The 2008 Constitution of the Republic of the Maldives, the nation's sixth, guarantees fundamental human rights, but subject to Islamic law. According to Article 21 of the Constitution, everyone has the right to life, liberty, and security of person "and the right not be deprived thereof to any extent", except if it is contrary to a tenet of Islam.See Art. 16, 2008 Constitution of the Maldives.
According to Article 54 of the Constitution:
No person shall be subjected to cruel, inhuman, or degrading treatment or punishment, or to torture.
Under Section 32: "Everyone has the right to freedom of peaceful assembly without prior permission of the State."
The Constitution decrees that the Maldivian security services consist of the military and the police service. Their role is to "enable all persons in the Maldives to live in peace,
security and freedom."Art. 236, 2008 Constitution of the Maldives.The security services are mandated to:
protect the nation’s sovereignty, maintain its territorial integrity defend the constitution and democratic institutions, maintain and enforce law and order, and render assistance in emergencies.Art. 237, 2008 Constitution of the Maldives.
The actions of the security services
must be exercised in accordance with the Constitution and the law, and operate on the basis of accountability. The President shall ensure that these obligations of the security services are complied with.Art. 238, 2008 Constitution of the Maldives.
The Constitution further requires that the Maldives Parliament (The People’s Majlis) enact legislation "on the organization of and the principles pursuant to which each security service shall operate."Art. 239(a), 2008 Constitution of the Maldives.
|1966 Covenant on Civil and Political Rights (ICCPR)
|ICCPR Optional Protocol 1
|1984 Convention against Torture (CAT)
|Competence of CAT Committee to receive individual complaints
|CAT Optional Protocol 1
|1998 Rome Statute of the International Criminal Court
There is no regional human rights treaty to which the Maldives can become a party.
Police Use of Force
The actions of the Maldives Police Service are regulated under the 2008 Police Act. Every police officer is obligated to "abstain from the exercise of disproportionate force whilst performing policing duties" and to not act "cruelly, in a degrading manner, inhumanely, or mercilessly towards any person in any circumstance".Art. 7(a)(9) and (11), 2008 Police Act.At the same time, the police are authorised to
use the amount of force necessary to achieve the purpose of ensuring compliance of any person who refuses to comply with or shows aggression to a lawful order made by a police officer....Art. 14, 2008 Police Act.
The Act does not explicitly address the use of firearms.

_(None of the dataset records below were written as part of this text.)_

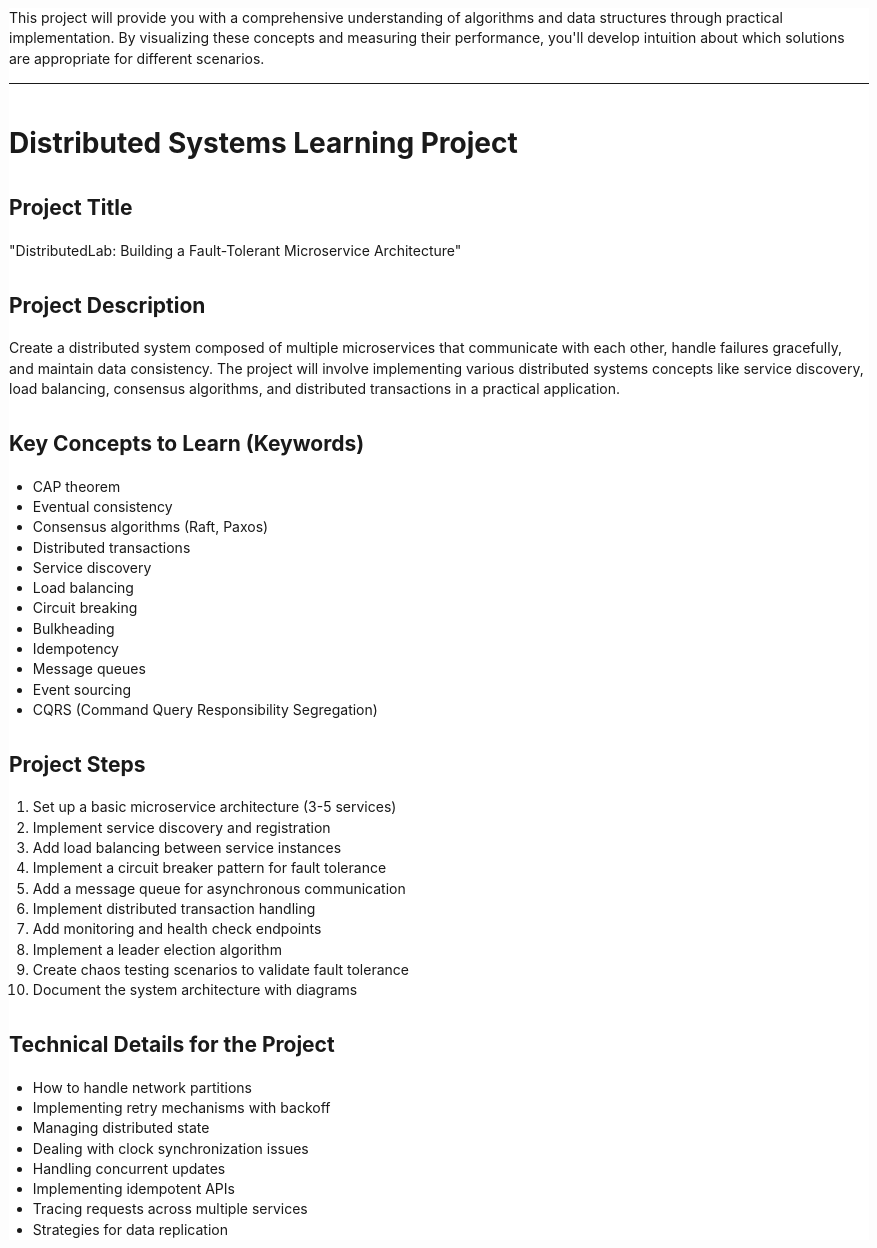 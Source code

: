 This project will provide you with a comprehensive understanding of algorithms and data structures through practical implementation. By visualizing these concepts and measuring their performance, you'll develop intuition about which solutions are appropriate for different scenarios.


---

# Distributed Systems Learning Project

## Project Title
"DistributedLab: Building a Fault-Tolerant Microservice Architecture"

## Project Description
Create a distributed system composed of multiple microservices that communicate with each other, handle failures gracefully, and maintain data consistency. The project will involve implementing various distributed systems concepts like service discovery, load balancing, consensus algorithms, and distributed transactions in a practical application.

## Key Concepts to Learn (Keywords)
- CAP theorem
- Eventual consistency
- Consensus algorithms (Raft, Paxos)
- Distributed transactions
- Service discovery
- Load balancing
- Circuit breaking
- Bulkheading
- Idempotency
- Message queues
- Event sourcing
- CQRS (Command Query Responsibility Segregation)

## Project Steps
1. Set up a basic microservice architecture (3-5 services)
2. Implement service discovery and registration
3. Add load balancing between service instances
4. Implement a circuit breaker pattern for fault tolerance
5. Add a message queue for asynchronous communication
6. Implement distributed transaction handling
7. Add monitoring and health check endpoints
8. Implement a leader election algorithm
9. Create chaos testing scenarios to validate fault tolerance
10. Document the system architecture with diagrams

## Technical Details for the Project
- How to handle network partitions
- Implementing retry mechanisms with backoff
- Managing distributed state
- Dealing with clock synchronization issues
- Handling concurrent updates
- Implementing idempotent APIs
- Tracing requests across multiple services
- Strategies for data replication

Since October 2015, police oversight has been entrusted to the National Integrity Commission, which replaced the discredited Police Integrity Commission. The authorities report that the Commission "is an independent legal entity possessing powers to undertake its mandate in its own capacity". Its objectives are:
• To investigate unlawful acts of Law Enforcement Agencies and employees of such agencies and to investigate where the commission of such act is suspected or if any party submits a complaint that such an act has or is being committed;
• To foster public trust and confidence in the service provided by employees of Law Enforcement Agencies.
Views and Concluding Observations of United Nations Treaty Bodies
In its 2018 Concluding Observations on the Maldives, the Committee against Torture expressed its concern at information it received "regarding many reports of torture, including sexual violence, and excessive use of force by police and security forces, particularly following the coup in February 2012".
In its report to the Committee, the Maldives had stated its commitment "to ensure that appropriate guidelines on the use of force are respected and that the law enforcement and correctional officials adhere to and observe the prohibitions against torture and other forms of abuse".
The Committee on the Rights of the Child's 2016 Concluding Observations on the Maldives did not address the actions of the police. The Committee called for the repeal of provisions in the 2014 Regulation on Investigation and Execution of Sentence for Wilful Murder that allow children as young as seven years of age to be sentenced to death for the offence of intentional murder.Committee on the Rights of the Child, Concluding Observations on the Maldives, UN doc. CRC/C/MDV/CO/4-5, 14 March 2016, paras. 30, 31.
In 2012, the Human Rights Committee expressed its concern at "reported cases of torture in some police stations" in the Maldives.Human Rights Committee, Concluding Observations on the Maldives, UN doc. CCPR/C/MDV/CO/1, 31 August 2012, para. 14.
There is no regional human rights body with jurisdiction over acts of law enforcement in the Maldives.
In October 2017, the National Integrity Commission initiated a suo motu investigation on the death in prison of Mr Abullah Rasheed. Investigations were also initiated by the Human Rights Commission of Maldives and the Maldives Police Service. In May 2018, the Human Rights Commission of Maldives stated that its investigation was still ongoing and that no charges had been sought over the case. Abdullah Rasheed Mohamed, 51, from the capital, Male, was convicted of assaulting a law enforcement officer during an opposition rally on 1 May 2015, and was serving a five-year sentence. He died after being brought to the state-run Indira Gandhi Memorial Hospital for medical treatment.